**Your objective**
Take each line in the entries below that holds "where" and show it.

*** Data supplied

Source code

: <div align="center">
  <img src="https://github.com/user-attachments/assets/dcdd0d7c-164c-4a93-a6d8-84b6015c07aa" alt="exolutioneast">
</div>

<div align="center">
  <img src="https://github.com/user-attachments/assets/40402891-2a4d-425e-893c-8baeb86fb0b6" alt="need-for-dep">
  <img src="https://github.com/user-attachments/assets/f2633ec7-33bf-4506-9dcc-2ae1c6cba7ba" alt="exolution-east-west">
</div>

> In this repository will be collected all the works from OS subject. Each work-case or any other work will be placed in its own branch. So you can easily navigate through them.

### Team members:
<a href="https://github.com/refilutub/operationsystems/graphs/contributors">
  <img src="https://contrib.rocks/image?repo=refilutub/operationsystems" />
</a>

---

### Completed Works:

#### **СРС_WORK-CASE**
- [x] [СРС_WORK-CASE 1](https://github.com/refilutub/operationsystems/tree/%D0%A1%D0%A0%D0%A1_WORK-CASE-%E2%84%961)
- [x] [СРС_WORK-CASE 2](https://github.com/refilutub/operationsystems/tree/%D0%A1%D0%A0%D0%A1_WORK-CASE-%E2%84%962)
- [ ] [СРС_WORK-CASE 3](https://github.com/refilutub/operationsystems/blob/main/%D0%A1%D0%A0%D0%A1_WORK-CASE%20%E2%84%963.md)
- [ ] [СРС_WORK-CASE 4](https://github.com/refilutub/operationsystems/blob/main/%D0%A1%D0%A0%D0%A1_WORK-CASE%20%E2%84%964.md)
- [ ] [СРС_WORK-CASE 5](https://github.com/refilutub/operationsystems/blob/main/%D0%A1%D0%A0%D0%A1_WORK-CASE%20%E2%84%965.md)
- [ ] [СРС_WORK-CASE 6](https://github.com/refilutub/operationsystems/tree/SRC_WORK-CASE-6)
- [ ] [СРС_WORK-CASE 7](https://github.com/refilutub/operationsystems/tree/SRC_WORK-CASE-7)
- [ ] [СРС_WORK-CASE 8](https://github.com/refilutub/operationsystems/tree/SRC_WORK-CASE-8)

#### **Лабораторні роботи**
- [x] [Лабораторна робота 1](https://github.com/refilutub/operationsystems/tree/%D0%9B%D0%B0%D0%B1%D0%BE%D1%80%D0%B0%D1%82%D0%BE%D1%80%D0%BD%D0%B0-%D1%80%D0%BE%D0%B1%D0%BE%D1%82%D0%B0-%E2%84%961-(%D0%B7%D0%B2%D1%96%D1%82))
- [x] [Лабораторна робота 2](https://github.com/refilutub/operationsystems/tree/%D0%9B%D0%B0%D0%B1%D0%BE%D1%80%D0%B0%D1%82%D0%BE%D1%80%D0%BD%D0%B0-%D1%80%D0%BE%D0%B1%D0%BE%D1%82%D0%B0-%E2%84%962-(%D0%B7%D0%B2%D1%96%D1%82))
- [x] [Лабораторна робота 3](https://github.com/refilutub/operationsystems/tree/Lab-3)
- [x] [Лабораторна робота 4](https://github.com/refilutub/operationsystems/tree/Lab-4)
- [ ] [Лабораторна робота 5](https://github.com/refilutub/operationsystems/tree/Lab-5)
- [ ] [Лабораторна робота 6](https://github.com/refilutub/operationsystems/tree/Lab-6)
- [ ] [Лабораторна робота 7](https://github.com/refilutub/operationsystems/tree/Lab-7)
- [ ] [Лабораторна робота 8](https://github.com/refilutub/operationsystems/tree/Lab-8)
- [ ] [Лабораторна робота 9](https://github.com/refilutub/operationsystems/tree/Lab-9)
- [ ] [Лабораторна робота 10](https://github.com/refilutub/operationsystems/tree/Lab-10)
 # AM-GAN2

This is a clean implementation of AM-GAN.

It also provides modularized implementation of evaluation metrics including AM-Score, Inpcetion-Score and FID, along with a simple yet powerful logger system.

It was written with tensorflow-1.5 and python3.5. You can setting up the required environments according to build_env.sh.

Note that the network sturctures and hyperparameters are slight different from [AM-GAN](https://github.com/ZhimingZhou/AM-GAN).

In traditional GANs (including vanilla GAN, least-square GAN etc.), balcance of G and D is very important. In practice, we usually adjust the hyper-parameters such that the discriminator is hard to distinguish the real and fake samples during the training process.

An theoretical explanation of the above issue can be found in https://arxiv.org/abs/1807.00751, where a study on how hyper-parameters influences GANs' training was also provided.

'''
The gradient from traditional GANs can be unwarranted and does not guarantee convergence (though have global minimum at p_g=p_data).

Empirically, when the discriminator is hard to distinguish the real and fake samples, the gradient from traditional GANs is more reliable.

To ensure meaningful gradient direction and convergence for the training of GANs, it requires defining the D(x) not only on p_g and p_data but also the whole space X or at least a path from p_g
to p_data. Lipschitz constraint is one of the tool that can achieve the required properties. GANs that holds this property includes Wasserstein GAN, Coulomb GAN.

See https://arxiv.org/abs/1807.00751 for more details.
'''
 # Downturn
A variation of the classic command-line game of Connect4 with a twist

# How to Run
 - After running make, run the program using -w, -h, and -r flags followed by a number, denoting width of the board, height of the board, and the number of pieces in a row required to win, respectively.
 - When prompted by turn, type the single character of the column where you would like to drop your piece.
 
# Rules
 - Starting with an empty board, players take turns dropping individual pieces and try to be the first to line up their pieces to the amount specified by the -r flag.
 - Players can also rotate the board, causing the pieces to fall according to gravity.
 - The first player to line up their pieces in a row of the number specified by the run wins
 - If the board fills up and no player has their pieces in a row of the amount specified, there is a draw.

******

**Output**
An theoretical explanation of the above issue can be found in https://arxiv.org/abs/1807.00751, where a study on how hyper-parameters influences GANs' training was also provided.
 - When prompted by turn, type the single character of the column where you would like to drop your piece.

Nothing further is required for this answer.